The biggest change is how the game is streamlined yet more varied. You're more active in combat thanks to the various arsenals you have compared to the little white dinko, who follows you around shooting phasers at foes. This puts you in a position where you have to use whatever you have to adapt in certain situations as the combat in Will of The Wisps isn't as simple as its predecessor was.
Speaking of combat, you can equip multiple weapons and abilities for use for both combat and platform sessions. Each can be unique slotted on whatever 3 of the face buttons prompts you to wish to input at. Each of these can be unlocked or upgraded by visiting different vendors, costing you light orbs which is the only currency in the game for progression.
You can even slot different shards, these are passive abilities like orbs from death creatures floating towards you or being able to stick at walls without pressing the jump button on and on. These too can be purchased and upgraded from vendors, long as you have ample amount of orbs to spend which can be earned repeatedly by grinding on the creatures that respawn.
Then there's the main chore of the game, the platforming. Prior games platforming took more patience, aptitude, and backtracking to find the right path for the main story progression. This game makes it easier to find pathways without most of the backtracking problems that have irritated me in the previous game. Especially with some insanely hyper intuitive platforming that needs you to be on your feet constantly to avoid every trap you find. Exploring to find hidden areas are much easier and makes replayability easier.
Ori also has side activities like time runs where you overrun past a shadow based on the fastest of the online leaderboards to match their time or beat it. It's a nice touch and on the other side, you get side quests that'll give you unique items for use. The reward pool increases the longer you keep playing these side activities. Ori and The Will of the Wisps took me around 15hrs to finish with some of the extra content included. It is by large, one of the best platformers out there, taking one of its best features and expanding upon them in great ways. As sad as it is that this could be the final chapter in the series, it was a great climactic farewell that leaves you with a plethora of emotions while hitting well on its philosophical aspects.
Am bewildered by how they've managed to bring such a vibrant color presentation from the game's visual artstyle. Especially with Unity engine, the visual fidelity even for an Xbox game is really high up the mark. With gorgeous effects and character modeling, smooth background transitions, immaculate texture detail, and perfect animation.

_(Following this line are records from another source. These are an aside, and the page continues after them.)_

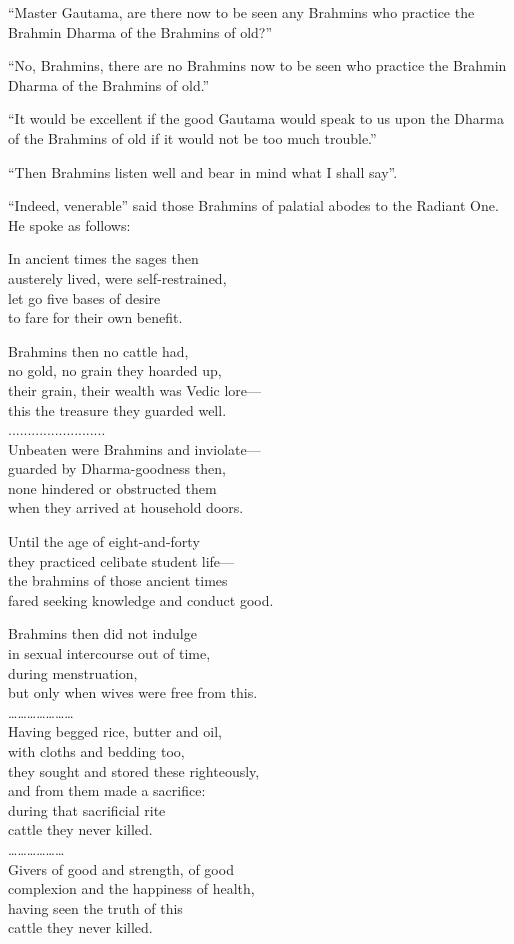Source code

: “Master Gautama, are there now to be seen any Brahmins who practice the Brahmin Dharma of the Brahmins of old?”

“No, Brahmins, there are no Brahmins now to be seen who practice the Brahmin Dharma of the Brahmins of old.”

“It would be excellent if the good Gautama would speak to us upon the Dharma of the Brahmins of old if it would not be too much trouble.”

“Then Brahmins listen well and bear in mind what I shall say”.

“Indeed, venerable” said those Brahmins of palatial abodes to the Radiant One. He spoke as follows:

In ancient times the sages then\\ austerely lived, were self-restrained,\\ let go five bases of desire\\ to fare for their own benefit.

Brahmins then no cattle had,\\ no gold, no grain they hoarded up,\\ their grain, their wealth was Vedic lore—\\ this the treasure they guarded well.\\.........................\\ Unbeaten were Brahmins and inviolate—\\ guarded by Dharma-goodness then,\\ none hindered or obstructed them\\ when they arrived at household doors.

Until the age of eight-and-forty\\ they practiced celibate student life—\\ the brahmins of those ancient times\\ fared seeking knowledge and conduct good.

Brahmins then did not indulge\\ in sexual intercourse out of time,\\ during menstruation,\\ but only when wives were free from this.\\ …………………\\ Having begged rice, butter and oil,\\ with cloths and bedding too,\\ they sought and stored these righteously,\\ and from them made a sacrifice:\\ during that sacrificial rite\\ cattle they never killed.\\ ………………\\ Givers of good and strength, of good\\ complexion and the happiness of health,\\ having seen the truth of this\\ cattle they never killed.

The music is composed by Gareth Coker of recent Darksiders: Genesis and ARK: Survival Evolved. A soothing yet harmonic list of composed tracks that elevate the feel and narrative themes of the game.
The game also ticks the marks for quality sound design. It's all well-rounded.
But I wanna end this segment by saying that this sequel had a buggy release. I am having weird sound bugs, the kind that feels as if something is wrong with my hardware even though it isn't quite the case. Scouring through YT, this problem seems to be pretty common on the PC platform. Not only that, but the Xbox version also has a litany of issues that dampens the experience. I wish Microsoft could fix most of these real soon as it seems like this game wasn't play tested at QA as well as it should have been.
If you can tolerate the bugs, then don't ponder any longer. Just get the game. It's a fantastic release. Another indie success from the Austrian studio and Microsoft themselves.